[What you will do]: From the records below, print exactly the lines starting at the one containing "<h2>👨‍💻 IT Help Desk Projects:</h2>" and ending at the one containing "- <b>Microsoft Azure</b>", ends included, and nothing else.

=== Begin Enclosure ===

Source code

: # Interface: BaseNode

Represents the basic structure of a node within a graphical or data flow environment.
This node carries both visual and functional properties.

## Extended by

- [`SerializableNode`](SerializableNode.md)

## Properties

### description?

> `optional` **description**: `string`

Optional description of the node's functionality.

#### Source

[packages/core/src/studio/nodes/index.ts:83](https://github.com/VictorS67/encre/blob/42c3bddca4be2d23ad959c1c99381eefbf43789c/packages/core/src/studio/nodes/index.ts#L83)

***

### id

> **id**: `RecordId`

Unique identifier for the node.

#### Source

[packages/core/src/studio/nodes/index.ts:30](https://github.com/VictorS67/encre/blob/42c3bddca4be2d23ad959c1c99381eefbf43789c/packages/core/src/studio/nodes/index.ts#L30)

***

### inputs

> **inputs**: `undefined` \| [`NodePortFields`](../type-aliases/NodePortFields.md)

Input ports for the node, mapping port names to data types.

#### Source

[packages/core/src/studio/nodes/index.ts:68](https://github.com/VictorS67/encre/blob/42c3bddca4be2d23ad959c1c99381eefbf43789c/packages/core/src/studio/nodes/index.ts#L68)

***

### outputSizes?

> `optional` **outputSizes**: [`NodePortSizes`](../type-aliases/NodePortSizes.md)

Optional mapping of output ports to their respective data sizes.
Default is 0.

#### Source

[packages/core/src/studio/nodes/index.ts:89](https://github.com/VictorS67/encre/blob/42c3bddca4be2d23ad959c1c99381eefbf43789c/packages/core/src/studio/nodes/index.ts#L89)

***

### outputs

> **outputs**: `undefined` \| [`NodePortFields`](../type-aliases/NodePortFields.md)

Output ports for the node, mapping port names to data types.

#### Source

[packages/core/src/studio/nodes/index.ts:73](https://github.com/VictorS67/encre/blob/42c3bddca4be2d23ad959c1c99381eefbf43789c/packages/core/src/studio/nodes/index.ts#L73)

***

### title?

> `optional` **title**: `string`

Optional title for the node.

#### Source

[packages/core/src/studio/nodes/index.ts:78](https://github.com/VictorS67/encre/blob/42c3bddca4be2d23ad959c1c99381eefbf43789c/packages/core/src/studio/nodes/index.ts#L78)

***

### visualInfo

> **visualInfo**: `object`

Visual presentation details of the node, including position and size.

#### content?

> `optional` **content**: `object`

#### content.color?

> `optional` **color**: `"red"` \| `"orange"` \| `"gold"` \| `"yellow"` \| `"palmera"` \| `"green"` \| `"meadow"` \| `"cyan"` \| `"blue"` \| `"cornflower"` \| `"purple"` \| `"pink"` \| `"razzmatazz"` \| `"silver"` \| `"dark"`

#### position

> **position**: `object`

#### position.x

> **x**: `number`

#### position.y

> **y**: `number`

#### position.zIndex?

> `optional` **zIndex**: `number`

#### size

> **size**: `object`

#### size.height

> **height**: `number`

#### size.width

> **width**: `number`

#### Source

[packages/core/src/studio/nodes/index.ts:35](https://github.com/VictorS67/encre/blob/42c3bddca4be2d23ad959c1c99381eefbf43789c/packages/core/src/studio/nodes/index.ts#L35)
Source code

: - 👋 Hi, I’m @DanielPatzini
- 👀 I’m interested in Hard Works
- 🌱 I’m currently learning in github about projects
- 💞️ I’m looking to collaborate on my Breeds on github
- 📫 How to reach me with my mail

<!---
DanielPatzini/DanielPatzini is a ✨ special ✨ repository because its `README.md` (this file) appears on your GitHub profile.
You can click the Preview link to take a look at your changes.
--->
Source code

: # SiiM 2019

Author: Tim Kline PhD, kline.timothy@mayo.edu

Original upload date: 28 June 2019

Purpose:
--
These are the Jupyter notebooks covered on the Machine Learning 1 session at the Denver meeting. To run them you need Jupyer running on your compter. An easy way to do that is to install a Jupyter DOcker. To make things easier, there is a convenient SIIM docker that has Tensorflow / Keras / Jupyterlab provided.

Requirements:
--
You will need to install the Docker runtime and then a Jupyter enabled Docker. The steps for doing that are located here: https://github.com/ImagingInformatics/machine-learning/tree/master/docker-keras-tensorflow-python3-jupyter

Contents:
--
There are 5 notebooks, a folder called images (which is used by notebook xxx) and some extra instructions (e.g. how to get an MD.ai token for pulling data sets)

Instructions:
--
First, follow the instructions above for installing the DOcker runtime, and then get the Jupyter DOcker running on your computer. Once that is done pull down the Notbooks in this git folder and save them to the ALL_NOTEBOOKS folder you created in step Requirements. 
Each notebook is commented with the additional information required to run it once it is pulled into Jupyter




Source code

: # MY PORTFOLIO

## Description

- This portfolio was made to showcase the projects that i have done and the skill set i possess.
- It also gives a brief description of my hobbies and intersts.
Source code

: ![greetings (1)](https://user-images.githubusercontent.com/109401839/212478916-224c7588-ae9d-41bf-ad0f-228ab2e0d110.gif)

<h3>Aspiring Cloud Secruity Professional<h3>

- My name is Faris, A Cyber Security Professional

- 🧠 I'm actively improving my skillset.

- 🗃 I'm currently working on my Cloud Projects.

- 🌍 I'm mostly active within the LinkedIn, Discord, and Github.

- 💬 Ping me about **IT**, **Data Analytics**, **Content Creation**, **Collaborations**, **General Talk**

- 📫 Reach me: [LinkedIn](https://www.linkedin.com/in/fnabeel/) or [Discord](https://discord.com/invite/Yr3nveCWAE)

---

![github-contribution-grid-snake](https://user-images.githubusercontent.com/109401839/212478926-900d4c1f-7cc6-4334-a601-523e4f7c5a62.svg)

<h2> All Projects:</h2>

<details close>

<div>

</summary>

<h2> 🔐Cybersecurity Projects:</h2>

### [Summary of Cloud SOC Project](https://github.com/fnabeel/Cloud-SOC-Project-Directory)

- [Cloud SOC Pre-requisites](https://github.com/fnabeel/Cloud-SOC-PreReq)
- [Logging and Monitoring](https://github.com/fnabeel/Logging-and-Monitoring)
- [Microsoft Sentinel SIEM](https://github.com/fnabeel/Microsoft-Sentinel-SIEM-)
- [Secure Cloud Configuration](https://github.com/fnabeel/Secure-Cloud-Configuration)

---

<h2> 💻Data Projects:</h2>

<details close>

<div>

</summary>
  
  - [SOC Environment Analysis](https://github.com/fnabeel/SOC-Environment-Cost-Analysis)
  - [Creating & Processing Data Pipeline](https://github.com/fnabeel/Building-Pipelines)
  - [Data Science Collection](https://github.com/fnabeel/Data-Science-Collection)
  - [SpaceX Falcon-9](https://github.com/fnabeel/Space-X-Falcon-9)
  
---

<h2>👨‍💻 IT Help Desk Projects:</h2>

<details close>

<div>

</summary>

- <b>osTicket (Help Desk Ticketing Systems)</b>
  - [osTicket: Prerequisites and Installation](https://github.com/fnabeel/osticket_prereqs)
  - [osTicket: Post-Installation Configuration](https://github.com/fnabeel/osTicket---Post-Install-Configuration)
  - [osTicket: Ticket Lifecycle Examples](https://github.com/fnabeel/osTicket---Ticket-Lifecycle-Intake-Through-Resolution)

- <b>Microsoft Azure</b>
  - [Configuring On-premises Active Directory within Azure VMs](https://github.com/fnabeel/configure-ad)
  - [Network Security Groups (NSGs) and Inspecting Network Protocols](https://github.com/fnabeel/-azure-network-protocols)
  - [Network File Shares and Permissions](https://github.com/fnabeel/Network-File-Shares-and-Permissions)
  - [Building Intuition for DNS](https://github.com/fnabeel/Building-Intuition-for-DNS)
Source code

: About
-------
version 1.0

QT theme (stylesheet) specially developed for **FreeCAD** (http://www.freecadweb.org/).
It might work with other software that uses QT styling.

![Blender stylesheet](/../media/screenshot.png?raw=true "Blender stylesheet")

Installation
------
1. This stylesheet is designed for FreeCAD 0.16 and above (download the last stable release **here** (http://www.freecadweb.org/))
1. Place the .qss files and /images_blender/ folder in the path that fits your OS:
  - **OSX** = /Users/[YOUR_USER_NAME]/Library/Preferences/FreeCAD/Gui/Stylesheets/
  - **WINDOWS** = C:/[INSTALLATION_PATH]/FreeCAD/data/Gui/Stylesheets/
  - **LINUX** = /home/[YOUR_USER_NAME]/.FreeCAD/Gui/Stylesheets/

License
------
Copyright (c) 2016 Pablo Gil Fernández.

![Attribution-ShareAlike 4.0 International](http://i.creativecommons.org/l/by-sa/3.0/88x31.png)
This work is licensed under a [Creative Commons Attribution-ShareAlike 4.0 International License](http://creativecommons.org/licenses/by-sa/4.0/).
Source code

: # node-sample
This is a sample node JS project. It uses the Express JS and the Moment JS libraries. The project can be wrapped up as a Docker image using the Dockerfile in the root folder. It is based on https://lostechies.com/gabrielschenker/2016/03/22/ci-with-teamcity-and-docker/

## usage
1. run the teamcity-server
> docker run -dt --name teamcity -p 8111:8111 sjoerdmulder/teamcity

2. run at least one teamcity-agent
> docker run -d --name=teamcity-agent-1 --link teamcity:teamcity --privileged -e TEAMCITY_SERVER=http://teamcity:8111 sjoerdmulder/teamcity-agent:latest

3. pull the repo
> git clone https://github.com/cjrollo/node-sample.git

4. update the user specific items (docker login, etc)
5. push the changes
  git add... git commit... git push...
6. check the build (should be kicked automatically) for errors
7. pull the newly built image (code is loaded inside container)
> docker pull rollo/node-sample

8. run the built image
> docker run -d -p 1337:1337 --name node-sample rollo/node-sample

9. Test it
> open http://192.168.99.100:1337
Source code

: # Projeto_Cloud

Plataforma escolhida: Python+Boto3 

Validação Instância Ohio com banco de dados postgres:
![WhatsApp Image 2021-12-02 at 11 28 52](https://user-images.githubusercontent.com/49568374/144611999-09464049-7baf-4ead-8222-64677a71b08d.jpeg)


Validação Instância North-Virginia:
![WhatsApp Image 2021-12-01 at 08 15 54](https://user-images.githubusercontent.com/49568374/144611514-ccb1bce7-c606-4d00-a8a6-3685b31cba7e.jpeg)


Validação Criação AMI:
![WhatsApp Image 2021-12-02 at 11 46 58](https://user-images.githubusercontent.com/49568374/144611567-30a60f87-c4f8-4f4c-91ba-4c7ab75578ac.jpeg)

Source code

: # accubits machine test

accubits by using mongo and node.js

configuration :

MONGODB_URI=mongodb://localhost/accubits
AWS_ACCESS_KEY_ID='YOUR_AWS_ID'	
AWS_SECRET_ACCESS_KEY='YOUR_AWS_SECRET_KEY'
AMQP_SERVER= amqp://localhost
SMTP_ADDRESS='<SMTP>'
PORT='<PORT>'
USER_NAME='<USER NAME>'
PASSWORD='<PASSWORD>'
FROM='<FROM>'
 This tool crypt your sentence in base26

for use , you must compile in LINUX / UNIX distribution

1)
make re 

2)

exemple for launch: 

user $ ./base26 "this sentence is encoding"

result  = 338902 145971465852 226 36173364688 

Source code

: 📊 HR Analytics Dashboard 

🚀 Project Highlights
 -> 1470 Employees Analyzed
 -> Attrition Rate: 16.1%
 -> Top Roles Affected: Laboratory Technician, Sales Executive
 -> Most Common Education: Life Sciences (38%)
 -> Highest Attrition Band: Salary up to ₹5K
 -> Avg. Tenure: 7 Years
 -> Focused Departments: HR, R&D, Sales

=== End Enclosure ===

[Task response]:
<h2>👨‍💻 IT Help Desk Projects:</h2>

<details close>

<div>

</summary>

- <b>osTicket (Help Desk Ticketing Systems)</b>
  - [osTicket: Prerequisites and Installation](https://github.com/fnabeel/osticket_prereqs)
  - [osTicket: Post-Installation Configuration](https://github.com/fnabeel/osTicket---Post-Install-Configuration)
  - [osTicket: Ticket Lifecycle Examples](https://github.com/fnabeel/osTicket---Ticket-Lifecycle-Intake-Through-Resolution)

- <b>Microsoft Azure</b>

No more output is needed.